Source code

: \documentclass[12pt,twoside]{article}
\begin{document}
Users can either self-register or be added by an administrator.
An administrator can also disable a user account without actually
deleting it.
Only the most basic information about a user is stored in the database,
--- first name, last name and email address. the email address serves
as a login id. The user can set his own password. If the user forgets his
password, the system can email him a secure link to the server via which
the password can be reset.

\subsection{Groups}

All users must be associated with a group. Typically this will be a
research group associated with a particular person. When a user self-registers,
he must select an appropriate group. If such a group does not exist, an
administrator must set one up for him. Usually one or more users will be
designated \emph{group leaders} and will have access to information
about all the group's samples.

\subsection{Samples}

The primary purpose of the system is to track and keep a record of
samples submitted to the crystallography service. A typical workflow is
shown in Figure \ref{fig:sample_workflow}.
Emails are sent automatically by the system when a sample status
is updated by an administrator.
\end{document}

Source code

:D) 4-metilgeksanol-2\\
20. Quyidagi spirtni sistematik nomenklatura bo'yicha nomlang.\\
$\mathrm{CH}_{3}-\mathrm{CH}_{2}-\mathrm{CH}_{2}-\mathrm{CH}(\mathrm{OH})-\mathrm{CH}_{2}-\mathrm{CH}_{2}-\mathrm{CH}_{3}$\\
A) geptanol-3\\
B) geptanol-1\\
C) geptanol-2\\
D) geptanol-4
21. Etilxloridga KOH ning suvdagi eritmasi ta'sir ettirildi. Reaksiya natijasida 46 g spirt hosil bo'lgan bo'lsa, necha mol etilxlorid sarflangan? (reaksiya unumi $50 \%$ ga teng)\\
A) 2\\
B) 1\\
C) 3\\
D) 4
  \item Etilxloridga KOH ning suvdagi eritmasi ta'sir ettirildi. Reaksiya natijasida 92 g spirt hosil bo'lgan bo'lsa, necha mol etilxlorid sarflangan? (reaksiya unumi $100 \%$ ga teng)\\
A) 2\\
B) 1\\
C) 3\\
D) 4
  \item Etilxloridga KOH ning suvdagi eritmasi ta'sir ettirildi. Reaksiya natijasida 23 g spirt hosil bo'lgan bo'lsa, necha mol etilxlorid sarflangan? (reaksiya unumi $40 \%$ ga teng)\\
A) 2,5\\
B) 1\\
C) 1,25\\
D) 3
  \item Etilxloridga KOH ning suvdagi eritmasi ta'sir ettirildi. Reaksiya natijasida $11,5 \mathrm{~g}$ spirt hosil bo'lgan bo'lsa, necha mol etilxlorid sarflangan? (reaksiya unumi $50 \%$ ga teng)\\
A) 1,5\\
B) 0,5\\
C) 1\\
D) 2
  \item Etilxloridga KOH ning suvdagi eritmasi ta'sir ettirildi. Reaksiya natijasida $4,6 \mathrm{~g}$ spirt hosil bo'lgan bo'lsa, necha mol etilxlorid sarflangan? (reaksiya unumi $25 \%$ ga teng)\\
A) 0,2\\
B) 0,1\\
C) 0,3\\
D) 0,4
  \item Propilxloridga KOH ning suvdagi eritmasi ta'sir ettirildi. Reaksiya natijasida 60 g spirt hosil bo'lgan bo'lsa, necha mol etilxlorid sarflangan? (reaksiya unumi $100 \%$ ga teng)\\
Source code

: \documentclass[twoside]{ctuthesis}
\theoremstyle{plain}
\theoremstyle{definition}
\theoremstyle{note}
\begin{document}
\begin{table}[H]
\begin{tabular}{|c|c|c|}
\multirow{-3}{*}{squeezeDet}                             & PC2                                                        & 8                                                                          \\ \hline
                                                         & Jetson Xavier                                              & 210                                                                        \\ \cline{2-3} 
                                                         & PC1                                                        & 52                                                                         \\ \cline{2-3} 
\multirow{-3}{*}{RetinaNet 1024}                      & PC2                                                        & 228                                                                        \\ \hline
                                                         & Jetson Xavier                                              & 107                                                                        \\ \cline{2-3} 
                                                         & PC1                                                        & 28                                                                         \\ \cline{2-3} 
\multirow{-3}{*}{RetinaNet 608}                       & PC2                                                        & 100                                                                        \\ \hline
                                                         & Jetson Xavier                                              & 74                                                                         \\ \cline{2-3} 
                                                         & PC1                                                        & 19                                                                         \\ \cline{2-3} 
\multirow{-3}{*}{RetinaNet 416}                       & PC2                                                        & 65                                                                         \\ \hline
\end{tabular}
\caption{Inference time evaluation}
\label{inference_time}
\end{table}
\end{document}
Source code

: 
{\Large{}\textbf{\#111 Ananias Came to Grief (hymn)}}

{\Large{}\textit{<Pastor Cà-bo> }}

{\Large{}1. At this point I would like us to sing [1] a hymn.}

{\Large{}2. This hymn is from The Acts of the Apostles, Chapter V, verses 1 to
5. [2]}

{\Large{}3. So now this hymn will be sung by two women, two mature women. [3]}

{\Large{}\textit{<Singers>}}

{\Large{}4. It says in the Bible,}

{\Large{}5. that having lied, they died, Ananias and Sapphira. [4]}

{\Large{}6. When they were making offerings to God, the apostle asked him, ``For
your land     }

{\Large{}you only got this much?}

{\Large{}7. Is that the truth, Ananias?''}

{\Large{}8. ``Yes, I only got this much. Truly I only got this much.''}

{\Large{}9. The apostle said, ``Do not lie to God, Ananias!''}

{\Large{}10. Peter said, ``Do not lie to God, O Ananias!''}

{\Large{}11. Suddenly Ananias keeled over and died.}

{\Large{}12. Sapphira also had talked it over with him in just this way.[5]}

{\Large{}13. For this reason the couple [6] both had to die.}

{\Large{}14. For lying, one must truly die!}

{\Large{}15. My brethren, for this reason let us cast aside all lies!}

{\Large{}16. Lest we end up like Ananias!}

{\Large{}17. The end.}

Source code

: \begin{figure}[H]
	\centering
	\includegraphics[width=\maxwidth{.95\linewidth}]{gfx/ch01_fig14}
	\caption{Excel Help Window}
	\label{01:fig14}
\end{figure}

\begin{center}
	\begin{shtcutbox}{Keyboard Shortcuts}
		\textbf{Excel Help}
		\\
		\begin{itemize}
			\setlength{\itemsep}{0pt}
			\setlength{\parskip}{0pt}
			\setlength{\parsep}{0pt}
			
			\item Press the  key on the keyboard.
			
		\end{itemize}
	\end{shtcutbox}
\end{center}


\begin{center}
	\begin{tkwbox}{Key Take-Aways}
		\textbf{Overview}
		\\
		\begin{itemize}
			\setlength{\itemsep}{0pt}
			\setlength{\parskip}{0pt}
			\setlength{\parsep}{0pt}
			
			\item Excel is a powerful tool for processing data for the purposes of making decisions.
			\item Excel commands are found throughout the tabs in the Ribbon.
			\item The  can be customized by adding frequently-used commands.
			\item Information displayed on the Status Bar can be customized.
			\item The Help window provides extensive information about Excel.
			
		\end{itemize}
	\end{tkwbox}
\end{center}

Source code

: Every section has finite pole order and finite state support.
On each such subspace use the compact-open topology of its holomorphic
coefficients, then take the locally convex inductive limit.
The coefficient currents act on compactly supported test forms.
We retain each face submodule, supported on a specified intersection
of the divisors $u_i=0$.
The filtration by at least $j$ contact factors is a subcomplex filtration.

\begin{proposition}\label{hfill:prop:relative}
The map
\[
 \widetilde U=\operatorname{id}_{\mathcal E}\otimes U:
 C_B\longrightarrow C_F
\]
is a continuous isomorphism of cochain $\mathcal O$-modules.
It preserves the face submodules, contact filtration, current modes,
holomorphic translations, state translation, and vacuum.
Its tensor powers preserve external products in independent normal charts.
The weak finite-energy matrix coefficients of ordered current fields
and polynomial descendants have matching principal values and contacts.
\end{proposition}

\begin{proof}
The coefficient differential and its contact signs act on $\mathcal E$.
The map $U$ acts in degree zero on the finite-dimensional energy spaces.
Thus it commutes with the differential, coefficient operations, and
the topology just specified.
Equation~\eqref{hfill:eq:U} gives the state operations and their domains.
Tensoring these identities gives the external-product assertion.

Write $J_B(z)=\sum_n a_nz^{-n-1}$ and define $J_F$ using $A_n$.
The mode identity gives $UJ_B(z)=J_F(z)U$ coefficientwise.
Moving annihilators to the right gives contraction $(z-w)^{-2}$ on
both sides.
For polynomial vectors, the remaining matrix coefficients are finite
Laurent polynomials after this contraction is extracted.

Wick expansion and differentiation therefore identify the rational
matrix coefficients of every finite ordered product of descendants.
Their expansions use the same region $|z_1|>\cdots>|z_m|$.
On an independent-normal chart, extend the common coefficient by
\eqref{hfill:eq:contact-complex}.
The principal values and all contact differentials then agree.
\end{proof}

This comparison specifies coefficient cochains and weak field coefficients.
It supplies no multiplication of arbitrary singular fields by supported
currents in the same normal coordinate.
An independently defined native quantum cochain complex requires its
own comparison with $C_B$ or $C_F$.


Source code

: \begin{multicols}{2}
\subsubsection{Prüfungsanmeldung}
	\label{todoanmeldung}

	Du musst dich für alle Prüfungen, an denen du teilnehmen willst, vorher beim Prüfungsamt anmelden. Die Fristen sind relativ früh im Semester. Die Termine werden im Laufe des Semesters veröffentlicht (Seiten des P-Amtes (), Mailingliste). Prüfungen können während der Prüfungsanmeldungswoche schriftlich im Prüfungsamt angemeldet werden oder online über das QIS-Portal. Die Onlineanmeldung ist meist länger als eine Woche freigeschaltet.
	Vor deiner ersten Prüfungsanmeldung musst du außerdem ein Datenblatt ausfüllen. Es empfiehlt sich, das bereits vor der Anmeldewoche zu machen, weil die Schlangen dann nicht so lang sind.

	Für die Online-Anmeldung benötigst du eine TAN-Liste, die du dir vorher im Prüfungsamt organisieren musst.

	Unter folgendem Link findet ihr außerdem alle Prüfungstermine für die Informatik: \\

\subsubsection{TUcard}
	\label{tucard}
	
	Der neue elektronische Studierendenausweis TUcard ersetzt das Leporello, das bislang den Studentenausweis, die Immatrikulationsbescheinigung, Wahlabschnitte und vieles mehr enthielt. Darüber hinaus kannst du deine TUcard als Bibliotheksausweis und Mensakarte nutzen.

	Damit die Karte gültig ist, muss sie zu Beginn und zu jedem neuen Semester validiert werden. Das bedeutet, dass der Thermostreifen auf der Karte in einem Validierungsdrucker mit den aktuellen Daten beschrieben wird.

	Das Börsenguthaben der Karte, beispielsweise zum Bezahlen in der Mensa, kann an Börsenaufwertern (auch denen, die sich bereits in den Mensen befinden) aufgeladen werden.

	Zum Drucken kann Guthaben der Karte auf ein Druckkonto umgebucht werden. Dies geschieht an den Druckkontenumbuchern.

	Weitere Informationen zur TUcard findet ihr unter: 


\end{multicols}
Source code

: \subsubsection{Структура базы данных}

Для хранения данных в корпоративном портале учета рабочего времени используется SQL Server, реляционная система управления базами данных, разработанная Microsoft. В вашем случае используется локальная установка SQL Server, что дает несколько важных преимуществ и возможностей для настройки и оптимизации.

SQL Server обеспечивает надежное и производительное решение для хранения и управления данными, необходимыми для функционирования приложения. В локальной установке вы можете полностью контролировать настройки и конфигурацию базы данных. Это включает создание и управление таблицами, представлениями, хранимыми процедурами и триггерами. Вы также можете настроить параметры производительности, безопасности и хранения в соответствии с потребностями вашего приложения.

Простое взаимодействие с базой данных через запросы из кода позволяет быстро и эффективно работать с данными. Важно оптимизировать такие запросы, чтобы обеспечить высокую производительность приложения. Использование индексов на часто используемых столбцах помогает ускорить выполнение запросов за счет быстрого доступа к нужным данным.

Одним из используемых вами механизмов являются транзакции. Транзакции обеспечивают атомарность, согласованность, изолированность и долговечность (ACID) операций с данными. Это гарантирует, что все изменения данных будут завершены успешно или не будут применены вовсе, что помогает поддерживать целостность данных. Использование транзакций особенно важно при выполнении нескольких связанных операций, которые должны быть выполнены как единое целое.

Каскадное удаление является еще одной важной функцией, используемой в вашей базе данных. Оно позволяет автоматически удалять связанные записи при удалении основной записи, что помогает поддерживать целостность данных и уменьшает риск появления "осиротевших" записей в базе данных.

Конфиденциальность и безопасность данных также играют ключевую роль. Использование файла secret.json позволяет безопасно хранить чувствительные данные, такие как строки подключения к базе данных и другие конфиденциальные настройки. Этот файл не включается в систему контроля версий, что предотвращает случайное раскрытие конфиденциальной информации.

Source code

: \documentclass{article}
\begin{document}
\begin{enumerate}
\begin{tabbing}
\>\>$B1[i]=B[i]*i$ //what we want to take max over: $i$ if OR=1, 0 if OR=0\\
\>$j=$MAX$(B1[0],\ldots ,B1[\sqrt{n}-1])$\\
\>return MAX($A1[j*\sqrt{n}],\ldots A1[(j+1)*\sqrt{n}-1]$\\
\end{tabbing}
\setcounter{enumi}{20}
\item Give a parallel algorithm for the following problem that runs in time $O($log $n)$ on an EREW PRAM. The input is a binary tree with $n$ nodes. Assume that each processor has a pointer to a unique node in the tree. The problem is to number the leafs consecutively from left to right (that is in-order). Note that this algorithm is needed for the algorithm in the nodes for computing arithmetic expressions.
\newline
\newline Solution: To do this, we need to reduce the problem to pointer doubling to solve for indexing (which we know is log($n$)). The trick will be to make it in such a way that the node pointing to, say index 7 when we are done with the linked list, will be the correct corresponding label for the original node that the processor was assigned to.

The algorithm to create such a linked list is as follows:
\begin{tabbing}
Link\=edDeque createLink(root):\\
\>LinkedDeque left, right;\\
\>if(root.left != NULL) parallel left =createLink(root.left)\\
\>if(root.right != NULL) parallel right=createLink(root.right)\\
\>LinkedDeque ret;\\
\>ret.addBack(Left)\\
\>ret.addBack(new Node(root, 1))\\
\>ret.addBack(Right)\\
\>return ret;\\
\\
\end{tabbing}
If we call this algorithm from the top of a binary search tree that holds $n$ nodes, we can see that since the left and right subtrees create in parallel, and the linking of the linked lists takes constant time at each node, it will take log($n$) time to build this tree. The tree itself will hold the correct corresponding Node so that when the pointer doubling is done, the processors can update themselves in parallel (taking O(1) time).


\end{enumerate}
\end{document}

..........

Exactly as written, repeat each line from the beginning of the data above to the line containing "Only the most", inclusive.

> Expected answer
Source code

: \documentclass[12pt,twoside]{article}
\begin{document}
Users can either self-register or be added by an administrator.
An administrator can also disable a user account without actually
deleting it.
Only the most basic information about a user is stored in the database,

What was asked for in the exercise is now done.